Social media managers are becoming an ever important roles amongst the business community. In a smaller organisation it might be an added duty for a delegated employee(s), quite often in the marketing or sales area or even the business owner if it suits. Larger companies more often now recruit specifically for the role, in many large corporations you’ll generally find there’s a team in place managing everything from facebook and twitter to forums and blogs.
As social media is a communications channel first and foremost, it’s the public face of the company every day of the year. It’s therefore crucial that those at the front-line are briefed on everything of importance within the company and of course anything that’s available in the public domain.
So in this post we’ve put together a list of ten things you need to communicate with your social media manager on so that they can effectively manage your reputation in the public eye.
1. Product information – sounds obvious but ensure that those who are working with you are familiar with what you’re selling. If you’ve got 20,000 items they may not have access to each individually but they should have a contact within the organisation who can tell them quickly if a requested product is available so that they can effectively deal with a query. They should also be kept aware of new products, always something to tell the world about so images, price and anything else relevant will be welcome.
2. Sales or discounts – it’s a slow week and you suddenly decide to knock 20% off everything on the web and in-store to generate activity. Your social media person needs to know the detail so they can communicate this news in a timely manner to your community.
3. PR – this can be quite hit and miss, you’re reliant on the goodwill of a media outlet and often it’s the product/offer or even the business itself that’s the most newsworthy item. If however you engage somebody to manage your PR or choose to distribute information directly to the media, please send a copy to your social media team. It’s not their place to intervene but they should be aware of anything that could be asked of them (or who the designated contact is for the media) and they can very effectively share your news too. Ideally you’ll share with us any mentions in the media for your business you become aware of, we’ll happily spread the word if it’s appropriate!
4. In-store events – wonderful material for social media, these often aren’t always used to maximum effect through social media channels. When you’re at the planning stages involve your social media person, they’ll work with you on targetting a specific sector if it’s not invite only. If you’ve got tickets to give away we’ll ensure we run any promotions in a manner that complies with terms of service for the various social media platforms. And even if your event is a select gathering for preferred customers only, there’s bound to be an angle that works for you on the web. And be sure to take plenty of photos for us to share too.
5. Important industry news – if an industry or government body make a change in something that is likely to impact your customers your social media person should know about it. Ideally they would have a link to the facts if they’re outside of your control along with the company line if appropriate. It’s also worth noting that changes in the marketplace should be passed on too, your social media person is not going to suggest customers now go buy off you as company X has ceased trading, they can however prove a very valuable source of information for you.

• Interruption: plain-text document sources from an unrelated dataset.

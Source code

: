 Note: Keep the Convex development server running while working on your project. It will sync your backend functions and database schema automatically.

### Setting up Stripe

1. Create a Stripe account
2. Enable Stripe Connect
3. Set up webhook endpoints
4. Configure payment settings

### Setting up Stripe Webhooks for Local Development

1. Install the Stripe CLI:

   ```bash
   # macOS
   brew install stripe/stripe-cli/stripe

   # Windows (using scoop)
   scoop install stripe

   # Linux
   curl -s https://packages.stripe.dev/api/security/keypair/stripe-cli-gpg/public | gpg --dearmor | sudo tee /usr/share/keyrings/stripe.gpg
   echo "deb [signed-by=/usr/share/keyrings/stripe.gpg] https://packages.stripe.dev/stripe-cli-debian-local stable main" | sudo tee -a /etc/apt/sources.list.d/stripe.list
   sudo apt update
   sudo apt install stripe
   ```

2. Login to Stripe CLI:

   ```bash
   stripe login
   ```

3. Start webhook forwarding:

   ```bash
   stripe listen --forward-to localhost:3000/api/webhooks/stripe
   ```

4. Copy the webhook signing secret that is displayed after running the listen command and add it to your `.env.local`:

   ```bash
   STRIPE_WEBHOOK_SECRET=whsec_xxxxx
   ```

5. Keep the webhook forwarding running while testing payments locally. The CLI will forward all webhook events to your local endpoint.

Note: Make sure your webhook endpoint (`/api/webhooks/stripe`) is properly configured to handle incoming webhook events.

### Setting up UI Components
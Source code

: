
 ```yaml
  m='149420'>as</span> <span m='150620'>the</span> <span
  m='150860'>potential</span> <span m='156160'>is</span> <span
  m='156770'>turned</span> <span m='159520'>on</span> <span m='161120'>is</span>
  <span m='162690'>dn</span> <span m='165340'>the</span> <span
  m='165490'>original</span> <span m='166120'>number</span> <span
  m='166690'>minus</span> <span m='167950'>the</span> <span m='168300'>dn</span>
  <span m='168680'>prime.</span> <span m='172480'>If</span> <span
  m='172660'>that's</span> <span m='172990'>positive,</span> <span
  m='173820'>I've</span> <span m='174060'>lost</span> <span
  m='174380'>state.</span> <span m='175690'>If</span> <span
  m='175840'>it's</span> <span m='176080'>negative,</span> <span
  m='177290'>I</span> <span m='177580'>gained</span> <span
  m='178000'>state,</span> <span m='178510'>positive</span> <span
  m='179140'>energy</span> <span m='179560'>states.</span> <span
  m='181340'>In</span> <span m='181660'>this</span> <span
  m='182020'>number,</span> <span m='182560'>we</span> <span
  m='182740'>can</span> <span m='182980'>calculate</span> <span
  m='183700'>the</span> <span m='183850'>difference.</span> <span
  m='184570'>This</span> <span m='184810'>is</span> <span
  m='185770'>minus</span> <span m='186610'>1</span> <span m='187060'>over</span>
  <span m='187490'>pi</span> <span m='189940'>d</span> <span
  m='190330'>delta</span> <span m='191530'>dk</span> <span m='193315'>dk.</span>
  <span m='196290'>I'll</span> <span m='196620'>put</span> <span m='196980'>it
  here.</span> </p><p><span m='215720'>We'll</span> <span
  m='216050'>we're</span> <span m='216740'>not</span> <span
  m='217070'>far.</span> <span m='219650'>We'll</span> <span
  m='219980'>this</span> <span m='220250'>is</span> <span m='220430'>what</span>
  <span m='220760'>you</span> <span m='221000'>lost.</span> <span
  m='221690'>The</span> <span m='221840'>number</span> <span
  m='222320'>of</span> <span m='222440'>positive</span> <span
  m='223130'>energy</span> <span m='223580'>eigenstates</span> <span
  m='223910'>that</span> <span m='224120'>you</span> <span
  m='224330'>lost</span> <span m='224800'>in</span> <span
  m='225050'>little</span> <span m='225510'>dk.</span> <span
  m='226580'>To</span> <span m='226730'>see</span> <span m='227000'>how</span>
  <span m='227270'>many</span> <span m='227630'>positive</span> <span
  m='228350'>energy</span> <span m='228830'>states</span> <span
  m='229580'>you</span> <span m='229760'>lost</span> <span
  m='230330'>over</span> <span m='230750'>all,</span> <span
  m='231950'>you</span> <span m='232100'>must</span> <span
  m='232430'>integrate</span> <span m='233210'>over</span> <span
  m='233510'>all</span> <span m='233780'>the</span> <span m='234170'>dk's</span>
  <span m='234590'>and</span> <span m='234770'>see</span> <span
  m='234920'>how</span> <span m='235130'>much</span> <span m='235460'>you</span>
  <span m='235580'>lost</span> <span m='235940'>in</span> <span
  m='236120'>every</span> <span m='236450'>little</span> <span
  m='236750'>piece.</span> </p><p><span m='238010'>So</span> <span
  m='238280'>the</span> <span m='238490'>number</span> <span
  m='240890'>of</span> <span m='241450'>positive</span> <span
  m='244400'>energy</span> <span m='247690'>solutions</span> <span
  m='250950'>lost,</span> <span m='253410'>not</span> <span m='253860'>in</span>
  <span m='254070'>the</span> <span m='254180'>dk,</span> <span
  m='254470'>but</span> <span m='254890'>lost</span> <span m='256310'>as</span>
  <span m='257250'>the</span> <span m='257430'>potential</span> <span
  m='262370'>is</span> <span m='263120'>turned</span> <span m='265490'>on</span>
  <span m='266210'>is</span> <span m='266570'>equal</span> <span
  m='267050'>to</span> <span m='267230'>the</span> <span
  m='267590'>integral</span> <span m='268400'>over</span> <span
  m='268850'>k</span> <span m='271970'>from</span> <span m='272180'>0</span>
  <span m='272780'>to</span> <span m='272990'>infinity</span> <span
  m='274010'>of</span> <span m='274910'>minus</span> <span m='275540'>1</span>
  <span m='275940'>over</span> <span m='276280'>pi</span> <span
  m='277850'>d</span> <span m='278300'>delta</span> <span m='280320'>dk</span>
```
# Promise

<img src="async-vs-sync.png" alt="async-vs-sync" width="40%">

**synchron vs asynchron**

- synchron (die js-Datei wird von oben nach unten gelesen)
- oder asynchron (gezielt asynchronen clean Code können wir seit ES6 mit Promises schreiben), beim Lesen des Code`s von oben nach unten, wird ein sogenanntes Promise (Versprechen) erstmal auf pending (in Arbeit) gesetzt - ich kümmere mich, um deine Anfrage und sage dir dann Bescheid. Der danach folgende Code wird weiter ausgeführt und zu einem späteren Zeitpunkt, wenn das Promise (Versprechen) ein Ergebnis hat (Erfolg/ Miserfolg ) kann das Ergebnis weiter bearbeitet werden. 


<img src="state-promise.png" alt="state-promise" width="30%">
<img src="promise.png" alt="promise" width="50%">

6. Offline promotions – if you’re selling through the web and through a store(s) you may well have different offers available through each channel. In most cases if you’re updating your community online you’ll probably be sharing links to online offers. If however something isn’t available online e.g. a meal at a restaurant, we need to know the details too. We won’t necessarily need every little detail but but we would need to know the early-bird price, any major changes to the menu and details of any entertainment you might offer.
7. Preferred brands / suppliers – depending on the business you may or may not have a selection of other businesses that you work closely with and it doesn’t hurt to share a little of this information with your social media manager. We’re not after your trade secrets but the very nature of twitter for example can lead us to conversation with your suppliers so it can be good to know where your allegiances lie.
8. Competitors – if somebody is managing your social media they like to know what’s happening elsewhere so please, share with your social media manager those who you consider competition. You’re in the business after all and even if some of your competitors are quite obvious, there’s always a couple a little below the radar that we won’t necessarily know about.
9. Contact information – who does your social media manager contact in the event of a query, or worse an emergency? Generally speaking most people appreciate that businesses have specific trading hours and wouldn’t expect that you can get the information they need outside of office hours. If however you’re managing social media for a travel company and your client has resorted to facebook in desperation to get a message through on a missed flight or medical mishap, you do need that emergency contact who is available outside of office hours.
10. Breaking news – most of us will monitor the market place, use google alerts and keep an eye on relevant pages when we’re managing your social media. However, if you’re in the industry and get wind of something that could become a news story be sure to tell us as quickly as possible. We’re not competing with the media to get the news out there first but if it’s likely to come up in discussion it’s best that we at least have the chance to ensure that we know what the company line is and to keep an eye on what’s happening on the web.
Whether businesses like it or not, social media is where people readily turn to when they want to voice their frustrations – and the viral impact when something goes wrong can never be underestimated. Keep the lines of communication open, have a list of do’s and don’ts and be guided by them if they suggest that the post you really really want to share might backfire – they’ve seen the good, the bad and the downright unexpected!
Social media is the 24/7 face of the company, protect your reputation by staying on top of it.